# [Instructions for the task]
Give back every record verbatim, but not the pictures.

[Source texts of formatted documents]

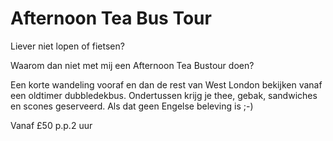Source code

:# Afternoon Tea Bus Tour

<span class="lead">Liever niet lopen of fietsen?</span>

Waarom dan niet met mij een Afternoon Tea Bustour doen?

Een korte wandeling vooraf en dan de rest van West London bekijken vanaf een
oldtimer dubbledekbus. Ondertussen krijg je thee, gebak, sandwiches en scones
geserveerd. Als dat geen Engelse beleving is ;-)

Vanaf <span class="price">£50 p.p.</span><span class="duration">2 uur</span>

# [Answer for this exercise]
Source code

:# Afternoon Tea Bus Tour

<span class="lead">Liever niet lopen of fietsen?</span>

Waarom dan niet met mij een Afternoon Tea Bustour doen?

Een korte wandeling vooraf en dan de rest van West London bekijken vanaf een
oldtimer dubbledekbus. Ondertussen krijg je thee, gebak, sandwiches en scones
geserveerd. Als dat geen Engelse beleving is ;-)

Vanaf <span class="price">£50 p.p.</span><span class="duration">2 uur</span>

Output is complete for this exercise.